Alan Sepinwall of HitFix wrote, "In general, this kind of show does not do well by the offspring of its adult characters, since their stories can feel, at best, like a distraction from what the show's really about. But in the case of The Americans, the family drama is fundamentally baked into the concept, it provides frequent tension both personally and professionally for Philip and Elizabeth, and the battle of Soviet and US ideologies makes a story as innocuous as Paige's interest in church become something much thornier and more interesting." The A.V. Club gave the episode a "B+" grade and wrote, "'Stealth' is the 'get everything set up for the last two episodes' episode, the 'holy shit, has this show gotten tense this season' episode. Every moment of it crackles like bombs are about to start exploding all over. And some of them do."

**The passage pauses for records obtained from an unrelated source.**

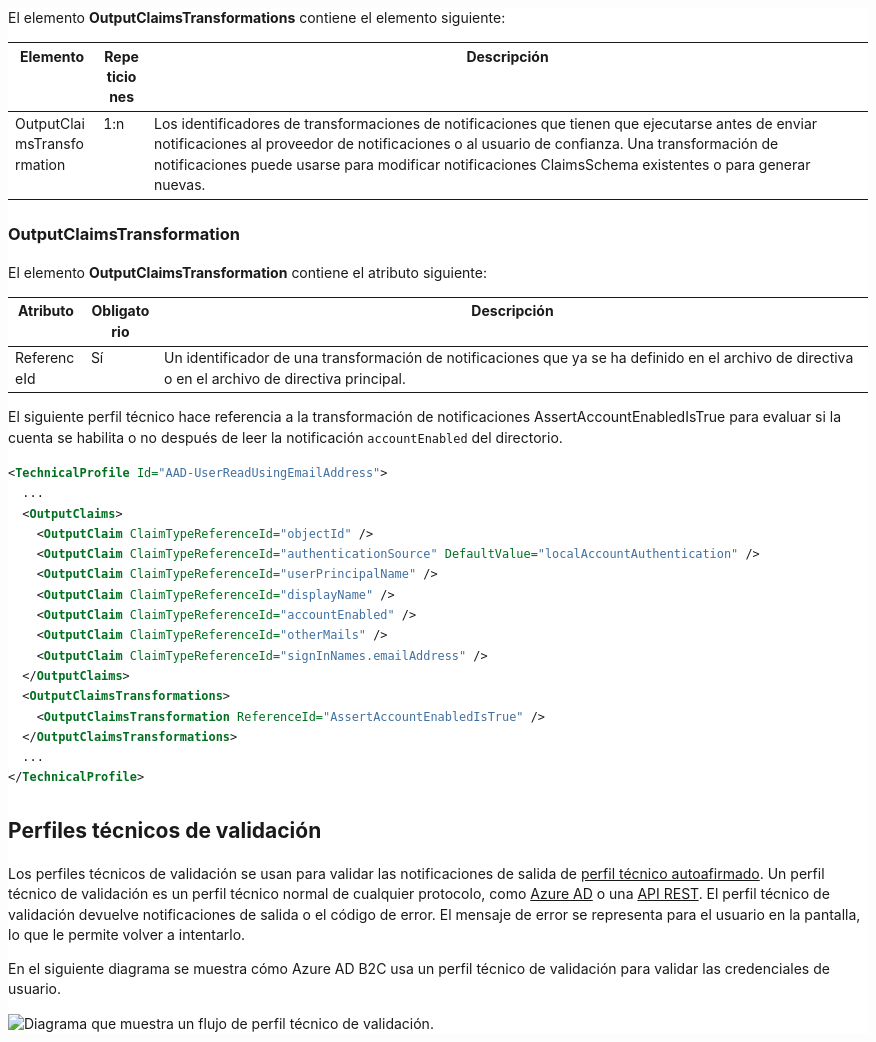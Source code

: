 El elemento **OutputClaimsTransformations** contiene el elemento siguiente:

| Elemento | Repeticiones | Descripción |
| ------- | ----------- | ----------- |
| OutputClaimsTransformation | 1:n | Los identificadores de transformaciones de notificaciones que tienen que ejecutarse antes de enviar notificaciones al proveedor de notificaciones o al usuario de confianza. Una transformación de notificaciones puede usarse para modificar notificaciones ClaimsSchema existentes o para generar nuevas. |

### <a name="outputclaimstransformation"></a>OutputClaimsTransformation

El elemento **OutputClaimsTransformation** contiene el atributo siguiente:

| Atributo | Obligatorio | Descripción |
| --------- | -------- | ----------- |
| ReferenceId | Sí | Un identificador de una transformación de notificaciones que ya se ha definido en el archivo de directiva o en el archivo de directiva principal. |

El siguiente perfil técnico hace referencia a la transformación de notificaciones AssertAccountEnabledIsTrue para evaluar si la cuenta se habilita o no después de leer la notificación `accountEnabled` del directorio.

```xml
<TechnicalProfile Id="AAD-UserReadUsingEmailAddress">
  ...
  <OutputClaims>
    <OutputClaim ClaimTypeReferenceId="objectId" />
    <OutputClaim ClaimTypeReferenceId="authenticationSource" DefaultValue="localAccountAuthentication" />
    <OutputClaim ClaimTypeReferenceId="userPrincipalName" />
    <OutputClaim ClaimTypeReferenceId="displayName" />
    <OutputClaim ClaimTypeReferenceId="accountEnabled" />
    <OutputClaim ClaimTypeReferenceId="otherMails" />
    <OutputClaim ClaimTypeReferenceId="signInNames.emailAddress" />
  </OutputClaims>
  <OutputClaimsTransformations>
    <OutputClaimsTransformation ReferenceId="AssertAccountEnabledIsTrue" />
  </OutputClaimsTransformations>
  ...
</TechnicalProfile>
```

## <a name="validation-technical-profiles"></a>Perfiles técnicos de validación

Los perfiles técnicos de validación se usan para validar las notificaciones de salida de [perfil técnico autoafirmado](self-asserted-technical-profile.md#validation-technical-profiles). Un perfil técnico de validación es un perfil técnico normal de cualquier protocolo, como [Azure AD](active-directory-technical-profile.md) o una [API REST](restful-technical-profile.md). El perfil técnico de validación devuelve notificaciones de salida o el código de error. El mensaje de error se representa para el usuario en la pantalla, lo que le permite volver a intentarlo.

En el siguiente diagrama se muestra cómo Azure AD B2C usa un perfil técnico de validación para validar las credenciales de usuario.

![Diagrama que muestra un flujo de perfil técnico de validación.](./media/technical-profiles/validation-technical-profile.png)
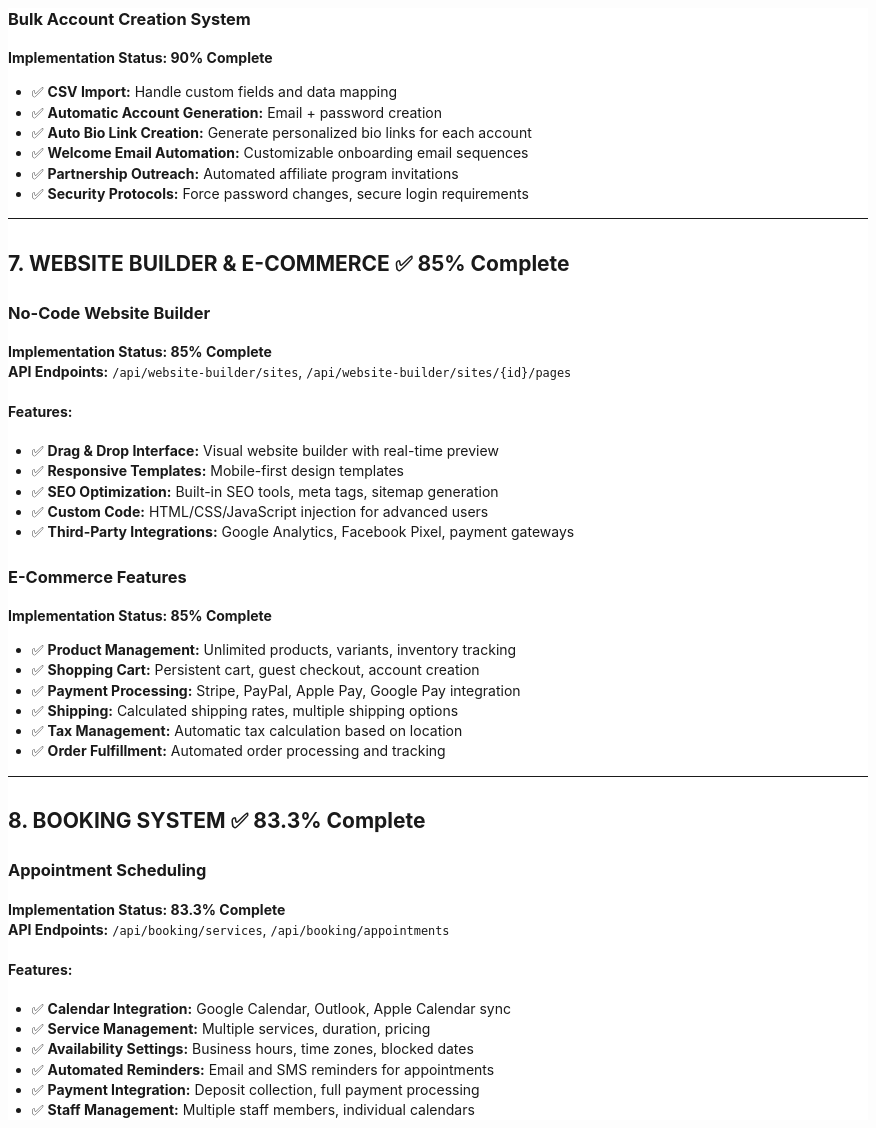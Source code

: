 ### Bulk Account Creation System
**Implementation Status: 90% Complete**

- ✅ **CSV Import:** Handle custom fields and data mapping
- ✅ **Automatic Account Generation:** Email + password creation
- ✅ **Auto Bio Link Creation:** Generate personalized bio links for each account
- ✅ **Welcome Email Automation:** Customizable onboarding email sequences
- ✅ **Partnership Outreach:** Automated affiliate program invitations
- ✅ **Security Protocols:** Force password changes, secure login requirements

---

## 7. WEBSITE BUILDER & E-COMMERCE ✅ 85% Complete

### No-Code Website Builder
**Implementation Status: 85% Complete**  
**API Endpoints:** `/api/website-builder/sites`, `/api/website-builder/sites/{id}/pages`

#### Features:
- ✅ **Drag & Drop Interface:** Visual website builder with real-time preview
- ✅ **Responsive Templates:** Mobile-first design templates
- ✅ **SEO Optimization:** Built-in SEO tools, meta tags, sitemap generation
- ✅ **Custom Code:** HTML/CSS/JavaScript injection for advanced users
- ✅ **Third-Party Integrations:** Google Analytics, Facebook Pixel, payment gateways

### E-Commerce Features
**Implementation Status: 85% Complete**

- ✅ **Product Management:** Unlimited products, variants, inventory tracking
- ✅ **Shopping Cart:** Persistent cart, guest checkout, account creation
- ✅ **Payment Processing:** Stripe, PayPal, Apple Pay, Google Pay integration
- ✅ **Shipping:** Calculated shipping rates, multiple shipping options
- ✅ **Tax Management:** Automatic tax calculation based on location
- ✅ **Order Fulfillment:** Automated order processing and tracking

---

## 8. BOOKING SYSTEM ✅ 83.3% Complete

### Appointment Scheduling
**Implementation Status: 83.3% Complete**  
**API Endpoints:** `/api/booking/services`, `/api/booking/appointments`

#### Features:
- ✅ **Calendar Integration:** Google Calendar, Outlook, Apple Calendar sync
- ✅ **Service Management:** Multiple services, duration, pricing
- ✅ **Availability Settings:** Business hours, time zones, blocked dates
- ✅ **Automated Reminders:** Email and SMS reminders for appointments
- ✅ **Payment Integration:** Deposit collection, full payment processing
- ✅ **Staff Management:** Multiple staff members, individual calendars
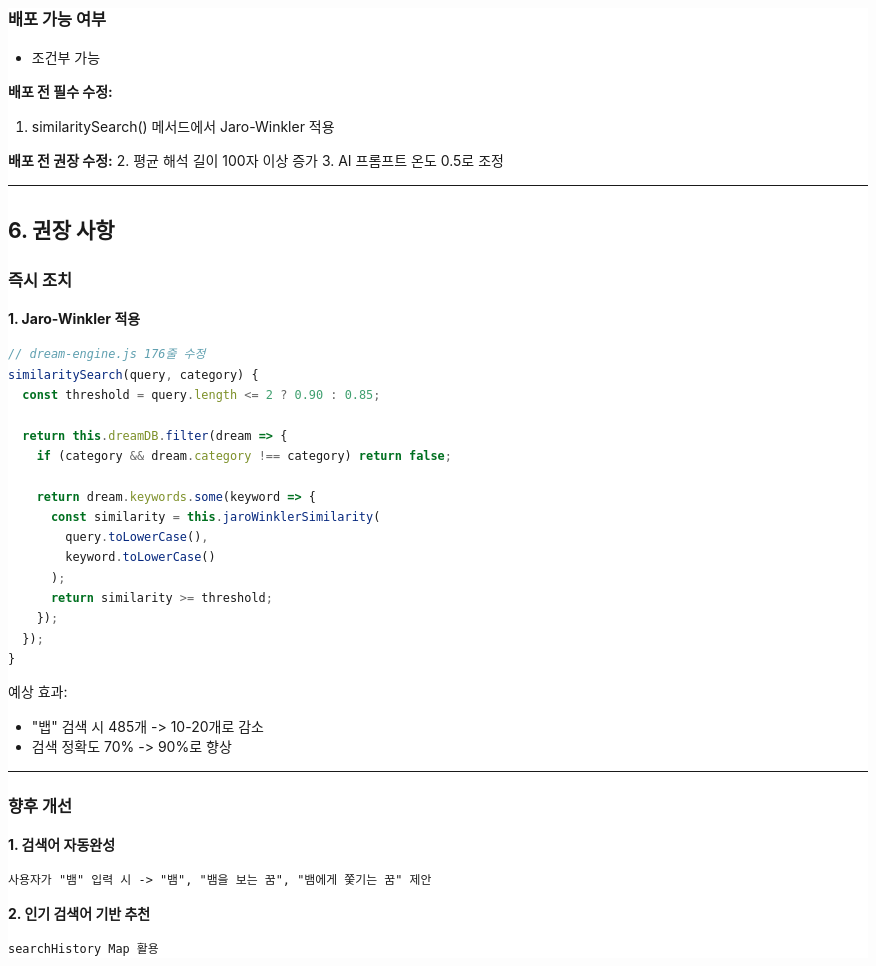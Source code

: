 ### 배포 가능 여부
- 조건부 가능

**배포 전 필수 수정:**
1. similaritySearch() 메서드에서 Jaro-Winkler 적용

**배포 전 권장 수정:**
2. 평균 해석 길이 100자 이상 증가
3. AI 프롬프트 온도 0.5로 조정

---

## 6. 권장 사항

### 즉시 조치

**1. Jaro-Winkler 적용**
```javascript
// dream-engine.js 176줄 수정
similaritySearch(query, category) {
  const threshold = query.length <= 2 ? 0.90 : 0.85;
  
  return this.dreamDB.filter(dream => {
    if (category && dream.category !== category) return false;
    
    return dream.keywords.some(keyword => {
      const similarity = this.jaroWinklerSimilarity(
        query.toLowerCase(),
        keyword.toLowerCase()
      );
      return similarity >= threshold;
    });
  });
}
```

예상 효과:
- "뱁" 검색 시 485개 -> 10-20개로 감소
- 검색 정확도 70% -> 90%로 향상

---

### 향후 개선

**1. 검색어 자동완성**
```
사용자가 "뱀" 입력 시 -> "뱀", "뱀을 보는 꿈", "뱀에게 쫓기는 꿈" 제안
```

**2. 인기 검색어 기반 추천**
```
searchHistory Map 활용
```
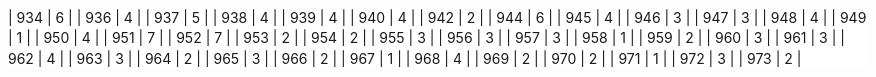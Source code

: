 | 934    |         6 |
| 936    |         4 |
| 937    |         5 |
| 938    |         4 |
| 939    |         4 |
| 940    |         4 |
| 942    |         2 |
| 944    |         6 |
| 945    |         4 |
| 946    |         3 |
| 947    |         3 |
| 948    |         4 |
| 949    |         1 |
| 950    |         4 |
| 951    |         7 |
| 952    |         7 |
| 953    |         2 |
| 954    |         2 |
| 955    |         3 |
| 956    |         3 |
| 957    |         3 |
| 958    |         1 |
| 959    |         2 |
| 960    |         3 |
| 961    |         3 |
| 962    |         4 |
| 963    |         3 |
| 964    |         2 |
| 965    |         3 |
| 966    |         2 |
| 967    |         1 |
| 968    |         4 |
| 969    |         2 |
| 970    |         2 |
| 971    |         1 |
| 972    |         3 |
| 973    |         2 |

Jen Chaney of Vulture gave the episode a 4 star rating out of 5 and wrote, "The Americans was oh so quiet this week, oh so still. There were no shouting matches, no pops of gunfire on military bases, and no spy-business set pieces unfolding to the blast of intense music by Pete Townshend. This one was mostly talk, a series of conversations that easily could have taken place in a library without eliciting a single 'Shhh!' It was low-key, but in an effectively unsettling way, the calm before the last two episodes of the season, which may bring a serious storm to the Jennings family." Carla Day of TV Fanatic gave the episode a 4.7 star rating out of 5 and wrote, "There's only two episode left and I won't even hazard a guess at where the story will end up at the season's end. There's so many different directions that it could go. Everyone is in some sort of danger."